In an interview with the newspaper Milenio, Sales maintained that his comments were not a matter of attributing blame to authorities, legislators and judges but rather aimed at uniting forces to combat the violence and criminality that is plaguing the country.
The system needs “essential adjustments,” the commissioner charged, while also stating that preparation for its introduction was inadequate, particularly highlighting that police were the last to be trained in the new system despite being the first to have to respond to criminal acts.
“Training in the new system was not uniform,” Sales argued.
“It was fragmentary and dispersed and the work was not done jointly and has resulted in a procedural hell. We are facing a problem and we must solve it.”
One adjustment Sales has suggested is introducing automatic preventative custody for people found in possession of firearms.
He attributes — at least partially — a rise in homicide numbers to allowing the release from custody of detainees who were found with guns, including military-style weapons such as Barrett and AK-47 rifles.
However, Sales also pointed to the fragmentation of cartels and in-fighting as a factor that has led to the rise in violent crime, citing internal disputes in the Sinaloa Cartel as an example.
He also mentioned uncertainty arising from changes in state and municipal governments as another factor.
The new justice system stipulates that accused individuals cannot be held in preventative prison for more than two years but Sales questioned why people who have flagrantly violated the law are not promptly charged, insinuating that judges are to blame.
“What more evidence from the prosecutor can the judge need if a person was arrested in possession of that kind of weapon. They say that it infringes on the presumption of innocence. There are no absolute rights . . . these weapons will not be used for hunting rabbits to be mounted on library walls.”
Despite pointing out what he believes to be deficiencies in the current legal framework, the commissioner stressed that he still had the utmost respect for the judiciary despite not always agreeing with its decisions.
‘High-powered rifles won’t be used for hunting rabbits’

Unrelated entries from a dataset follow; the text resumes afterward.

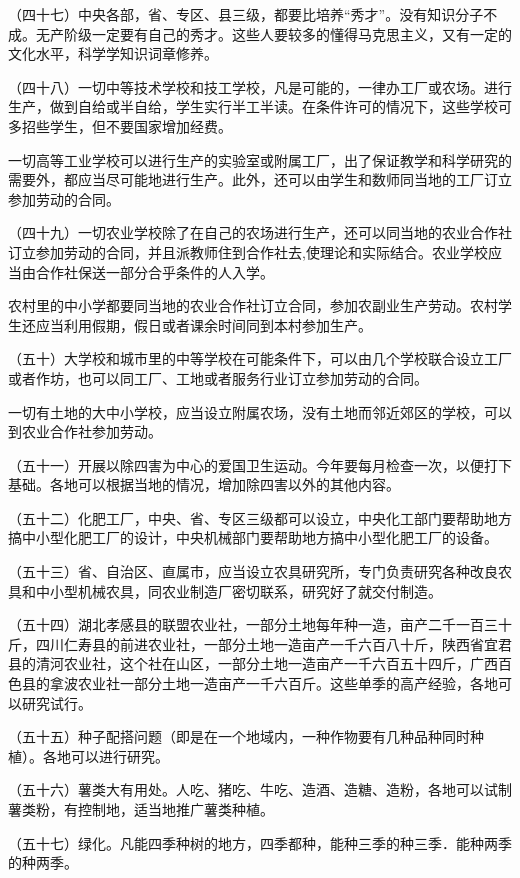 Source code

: （四十七）中央各部，省、专区、县三级，都要比培养“秀才”。没有知识分子不成。无产阶级一定要有自己的秀才。这些人要较多的懂得马克思主义，又有一定的文化水平，科学学知识词章修养。

（四十八）一切中等技术学校和技工学校，凡是可能的，一律办工厂或农场。进行生产，做到自给或半自给，学生实行半工半读。在条件许可的情况下，这些学校可多招些学生，但不要国家增加经费。

一切高等工业学校可以进行生产的实验室或附属工厂，出了保证教学和科学研究的需要外，都应当尽可能地进行生产。此外，还可以由学生和数师同当地的工厂订立参加劳动的合同。

（四十九）一切农业学校除了在自己的农场进行生产，还可以同当地的农业合作社订立参加劳动的合同，并且派教师住到合作社去,使理论和实际结合。农业学校应当由合作社保送一部分合乎条件的人入学。

农村里的中小学都要同当地的农业合作社订立合同，参加农副业生产劳动。农村学生还应当利用假期，假日或者课余时间同到本村参加生产。

（五十）大学校和城市里的中等学校在可能条件下，可以由几个学校联合设立工厂或者作坊，也可以同工厂、工地或者服务行业订立参加劳动的合同。

一切有土地的大中小学校，应当设立附属农场，没有土地而邻近郊区的学校，可以到农业合作社参加劳动。

（五十一）开展以除四害为中心的爱国卫生运动。今年要每月检查一次，以便打下基础。各地可以根据当地的情况，增加除四害以外的其他内容。

（五十二）化肥工厂，中央、省、专区三级都可以设立，中央化工部门要帮助地方搞中小型化肥工厂的设计，中央机械部门要帮助地方搞中小型化肥工厂的设备。

（五十三）省、自治区、直属市，应当设立农具研究所，专门负责研究各种改良农具和中小型机械农具，同农业制造厂密切联系，研究好了就交付制造。

（五十四）湖北孝感县的联盟农业社，一部分土地每年种一造，亩产二千一百三十斤，四川仁寿县的前进农业社，一部分土地一造亩产一千六百八十斤，陕西省宜君县的清河农业社，这个社在山区，一部分土地一造亩产一千六百五十四斤，广西百色县的拿波农业社一部分土地一造亩产一千六百斤。这些单季的高产经验，各地可以研究试行。

（五十五）种子配搭问题（即是在一个地域内，一种作物要有几种品种同时种植）。各地可以进行研究。

（五十六）薯类大有用处。人吃、猪吃、牛吃、造酒、造糖、造粉，各地可以试制薯类粉，有控制地，适当地推广薯类种植。

（五十七）绿化。凡能四季种树的地方，四季都种，能种三季的种三季．能种两季的种两季。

In response to the criticism, Supreme Court President Luis María Aguilar said, “It’s not the job or responsibility of the judiciary to improve security conditions in the country because that’s the job of executive authorities.”
Fellow Supreme Court Justice José Ramón Cossío backed him up, stating that the main failures in the implementation of the system stemmed from police, specialists, prosecutors and Attorney Generals’ offices and that it was a mistake to think the system would improve just by making changes to laws.
Sales remains unconvinced and while he thinks the new system is better than the one it replaced, he says no system is perfect, but the new one could be improved by implementing the changes he proposes.
“It’s clear that somebody who carries those weapons does so to kill. Should we wait for them to kill? Carrying those weapons entails a danger that society must now allow.”